WHAT THE EXERCISE ASKS
For each line below that holds the word "一栏填写", make a copy.
START TASK MATERIAL
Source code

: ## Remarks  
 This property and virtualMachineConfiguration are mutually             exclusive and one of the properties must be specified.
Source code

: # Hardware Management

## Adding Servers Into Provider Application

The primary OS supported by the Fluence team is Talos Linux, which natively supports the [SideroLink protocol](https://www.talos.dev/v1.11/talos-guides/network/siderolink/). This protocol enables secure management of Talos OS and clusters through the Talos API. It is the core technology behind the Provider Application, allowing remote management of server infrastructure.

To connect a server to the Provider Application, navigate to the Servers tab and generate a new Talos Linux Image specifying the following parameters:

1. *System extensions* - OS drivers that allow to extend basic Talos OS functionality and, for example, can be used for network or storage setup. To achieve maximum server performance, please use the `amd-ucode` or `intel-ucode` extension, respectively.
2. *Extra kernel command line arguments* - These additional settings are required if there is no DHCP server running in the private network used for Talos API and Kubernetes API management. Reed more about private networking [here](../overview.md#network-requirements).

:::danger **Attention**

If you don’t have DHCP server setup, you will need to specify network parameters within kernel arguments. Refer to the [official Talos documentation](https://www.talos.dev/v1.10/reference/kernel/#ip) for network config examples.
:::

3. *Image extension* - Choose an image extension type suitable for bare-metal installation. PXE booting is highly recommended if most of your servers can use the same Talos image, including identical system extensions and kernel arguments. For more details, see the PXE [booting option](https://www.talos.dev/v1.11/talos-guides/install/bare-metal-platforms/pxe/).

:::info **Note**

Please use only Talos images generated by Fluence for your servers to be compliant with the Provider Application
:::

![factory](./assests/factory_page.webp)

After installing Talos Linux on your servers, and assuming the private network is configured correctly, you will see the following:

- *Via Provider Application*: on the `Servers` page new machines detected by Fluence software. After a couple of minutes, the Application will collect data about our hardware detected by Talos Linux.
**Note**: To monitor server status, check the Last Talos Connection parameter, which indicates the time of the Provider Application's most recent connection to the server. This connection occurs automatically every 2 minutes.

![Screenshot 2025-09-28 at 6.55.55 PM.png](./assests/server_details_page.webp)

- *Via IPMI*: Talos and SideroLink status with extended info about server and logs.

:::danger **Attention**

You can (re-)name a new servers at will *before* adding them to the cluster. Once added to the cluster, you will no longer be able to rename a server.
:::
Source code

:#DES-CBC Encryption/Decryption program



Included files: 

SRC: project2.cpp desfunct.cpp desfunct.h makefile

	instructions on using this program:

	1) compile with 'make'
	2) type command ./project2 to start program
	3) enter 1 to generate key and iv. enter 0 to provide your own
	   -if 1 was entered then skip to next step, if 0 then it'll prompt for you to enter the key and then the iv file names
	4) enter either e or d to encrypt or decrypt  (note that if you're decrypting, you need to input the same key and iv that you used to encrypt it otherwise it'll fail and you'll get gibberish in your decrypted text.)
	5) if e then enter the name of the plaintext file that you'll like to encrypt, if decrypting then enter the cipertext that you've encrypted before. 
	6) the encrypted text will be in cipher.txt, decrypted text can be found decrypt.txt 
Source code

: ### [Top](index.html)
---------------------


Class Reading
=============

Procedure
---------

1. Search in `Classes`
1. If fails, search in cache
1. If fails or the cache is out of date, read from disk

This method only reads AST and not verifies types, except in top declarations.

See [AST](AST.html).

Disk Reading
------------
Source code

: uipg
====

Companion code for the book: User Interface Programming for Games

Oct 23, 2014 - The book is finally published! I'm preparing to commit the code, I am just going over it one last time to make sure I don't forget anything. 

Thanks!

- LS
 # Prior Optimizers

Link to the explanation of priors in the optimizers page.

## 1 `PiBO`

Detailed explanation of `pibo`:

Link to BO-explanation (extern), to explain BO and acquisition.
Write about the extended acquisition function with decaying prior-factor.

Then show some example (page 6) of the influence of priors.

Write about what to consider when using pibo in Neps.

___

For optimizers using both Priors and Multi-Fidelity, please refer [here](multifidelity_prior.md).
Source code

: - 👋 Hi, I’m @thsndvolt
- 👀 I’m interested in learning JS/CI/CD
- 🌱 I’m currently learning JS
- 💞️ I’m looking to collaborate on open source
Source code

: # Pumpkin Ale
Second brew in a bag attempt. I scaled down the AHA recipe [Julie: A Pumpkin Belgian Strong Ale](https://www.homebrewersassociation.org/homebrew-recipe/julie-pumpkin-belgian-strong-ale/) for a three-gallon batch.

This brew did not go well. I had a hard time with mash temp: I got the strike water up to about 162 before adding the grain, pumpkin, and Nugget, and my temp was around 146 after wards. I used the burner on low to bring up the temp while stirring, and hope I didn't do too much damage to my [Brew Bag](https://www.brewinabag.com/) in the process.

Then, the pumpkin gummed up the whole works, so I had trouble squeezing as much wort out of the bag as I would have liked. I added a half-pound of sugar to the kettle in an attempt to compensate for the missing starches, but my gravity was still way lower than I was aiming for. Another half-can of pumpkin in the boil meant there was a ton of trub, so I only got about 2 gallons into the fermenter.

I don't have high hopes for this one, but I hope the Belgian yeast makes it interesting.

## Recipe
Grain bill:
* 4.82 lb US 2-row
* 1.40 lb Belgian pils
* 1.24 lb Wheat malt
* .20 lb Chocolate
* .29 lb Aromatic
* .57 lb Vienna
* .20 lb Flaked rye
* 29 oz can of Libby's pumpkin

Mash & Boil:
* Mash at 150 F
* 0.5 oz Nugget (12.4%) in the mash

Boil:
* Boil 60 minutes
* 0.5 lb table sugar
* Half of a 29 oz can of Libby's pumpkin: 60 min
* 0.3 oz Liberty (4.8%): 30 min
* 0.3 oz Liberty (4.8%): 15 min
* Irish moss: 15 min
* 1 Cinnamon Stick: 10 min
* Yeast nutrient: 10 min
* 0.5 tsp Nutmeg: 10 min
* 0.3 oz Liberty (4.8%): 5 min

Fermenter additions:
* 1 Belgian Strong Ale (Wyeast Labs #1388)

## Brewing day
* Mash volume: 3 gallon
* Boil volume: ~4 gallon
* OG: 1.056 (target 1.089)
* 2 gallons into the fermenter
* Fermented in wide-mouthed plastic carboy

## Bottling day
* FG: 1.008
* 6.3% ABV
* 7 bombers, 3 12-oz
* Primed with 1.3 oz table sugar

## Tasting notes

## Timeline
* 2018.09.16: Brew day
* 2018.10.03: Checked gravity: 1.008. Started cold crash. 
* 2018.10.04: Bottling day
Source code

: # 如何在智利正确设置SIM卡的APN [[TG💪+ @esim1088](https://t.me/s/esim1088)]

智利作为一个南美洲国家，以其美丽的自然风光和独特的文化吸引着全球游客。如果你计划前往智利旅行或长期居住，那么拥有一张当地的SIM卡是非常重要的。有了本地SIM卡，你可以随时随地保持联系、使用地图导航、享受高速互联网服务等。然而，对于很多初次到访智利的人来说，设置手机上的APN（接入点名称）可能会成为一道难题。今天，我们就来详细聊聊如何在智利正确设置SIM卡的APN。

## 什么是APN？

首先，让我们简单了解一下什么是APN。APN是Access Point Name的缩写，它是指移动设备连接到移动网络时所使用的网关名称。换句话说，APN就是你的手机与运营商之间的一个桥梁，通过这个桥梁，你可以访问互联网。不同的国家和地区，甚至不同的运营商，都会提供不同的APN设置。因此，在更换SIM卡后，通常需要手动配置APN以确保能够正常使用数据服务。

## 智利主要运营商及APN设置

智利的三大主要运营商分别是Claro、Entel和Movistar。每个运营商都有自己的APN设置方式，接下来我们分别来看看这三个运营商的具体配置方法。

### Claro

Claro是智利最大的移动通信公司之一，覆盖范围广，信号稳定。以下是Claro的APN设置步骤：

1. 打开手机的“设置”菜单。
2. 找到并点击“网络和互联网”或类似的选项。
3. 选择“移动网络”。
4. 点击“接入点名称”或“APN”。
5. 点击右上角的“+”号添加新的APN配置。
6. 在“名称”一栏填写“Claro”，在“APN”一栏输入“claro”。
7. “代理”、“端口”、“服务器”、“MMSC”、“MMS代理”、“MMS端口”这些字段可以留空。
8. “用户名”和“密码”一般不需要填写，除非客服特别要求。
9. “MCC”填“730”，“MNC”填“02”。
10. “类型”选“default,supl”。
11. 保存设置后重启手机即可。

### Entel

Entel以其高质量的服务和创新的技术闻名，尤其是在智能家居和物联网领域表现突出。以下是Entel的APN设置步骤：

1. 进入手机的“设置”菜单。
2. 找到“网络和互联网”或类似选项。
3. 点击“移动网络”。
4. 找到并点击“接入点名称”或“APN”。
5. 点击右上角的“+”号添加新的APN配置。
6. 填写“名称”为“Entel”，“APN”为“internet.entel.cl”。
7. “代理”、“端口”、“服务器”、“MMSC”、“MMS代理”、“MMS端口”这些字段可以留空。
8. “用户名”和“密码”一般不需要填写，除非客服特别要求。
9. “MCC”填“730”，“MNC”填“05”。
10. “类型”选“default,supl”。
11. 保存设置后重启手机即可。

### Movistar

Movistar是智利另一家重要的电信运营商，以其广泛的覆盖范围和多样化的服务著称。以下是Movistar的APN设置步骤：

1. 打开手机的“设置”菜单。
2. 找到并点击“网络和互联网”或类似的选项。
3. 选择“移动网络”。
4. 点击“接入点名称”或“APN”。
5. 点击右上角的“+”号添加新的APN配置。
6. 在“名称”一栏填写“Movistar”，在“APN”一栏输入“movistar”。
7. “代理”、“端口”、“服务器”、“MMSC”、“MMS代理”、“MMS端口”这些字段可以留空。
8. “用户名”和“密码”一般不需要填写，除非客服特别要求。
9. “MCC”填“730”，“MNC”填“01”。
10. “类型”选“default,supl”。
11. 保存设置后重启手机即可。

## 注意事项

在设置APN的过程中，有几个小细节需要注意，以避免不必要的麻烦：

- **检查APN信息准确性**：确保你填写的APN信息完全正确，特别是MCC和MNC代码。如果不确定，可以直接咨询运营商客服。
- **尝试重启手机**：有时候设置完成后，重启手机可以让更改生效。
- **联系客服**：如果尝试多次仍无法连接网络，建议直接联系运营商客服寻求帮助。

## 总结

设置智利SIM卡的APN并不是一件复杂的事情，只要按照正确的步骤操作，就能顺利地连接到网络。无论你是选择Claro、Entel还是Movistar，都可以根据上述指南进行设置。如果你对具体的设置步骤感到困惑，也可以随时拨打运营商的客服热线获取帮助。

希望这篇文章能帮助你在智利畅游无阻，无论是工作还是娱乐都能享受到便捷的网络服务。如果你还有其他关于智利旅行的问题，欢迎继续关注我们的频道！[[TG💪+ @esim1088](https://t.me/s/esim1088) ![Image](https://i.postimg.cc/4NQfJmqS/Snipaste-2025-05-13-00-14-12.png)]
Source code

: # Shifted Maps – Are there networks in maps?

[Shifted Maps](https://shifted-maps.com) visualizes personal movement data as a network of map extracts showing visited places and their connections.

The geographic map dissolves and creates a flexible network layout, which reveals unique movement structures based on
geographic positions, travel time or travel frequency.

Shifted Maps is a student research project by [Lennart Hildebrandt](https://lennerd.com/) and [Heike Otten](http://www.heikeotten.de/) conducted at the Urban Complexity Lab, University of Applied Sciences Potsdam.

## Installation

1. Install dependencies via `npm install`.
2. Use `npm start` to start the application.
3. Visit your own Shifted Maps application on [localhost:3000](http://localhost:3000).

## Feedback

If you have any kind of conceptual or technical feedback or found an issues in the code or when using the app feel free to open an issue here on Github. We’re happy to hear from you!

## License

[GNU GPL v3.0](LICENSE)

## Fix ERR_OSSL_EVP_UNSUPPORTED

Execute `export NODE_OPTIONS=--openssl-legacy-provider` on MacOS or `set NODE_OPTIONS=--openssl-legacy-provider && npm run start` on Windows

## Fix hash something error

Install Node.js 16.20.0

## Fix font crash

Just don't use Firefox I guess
END TASK MATERIAL
SOLUTION BELOW
6. 在“名称”一栏填写“Claro”，在“APN”一栏输入“claro”。
6. 在“名称”一栏填写“Movistar”，在“APN”一栏输入“movistar”。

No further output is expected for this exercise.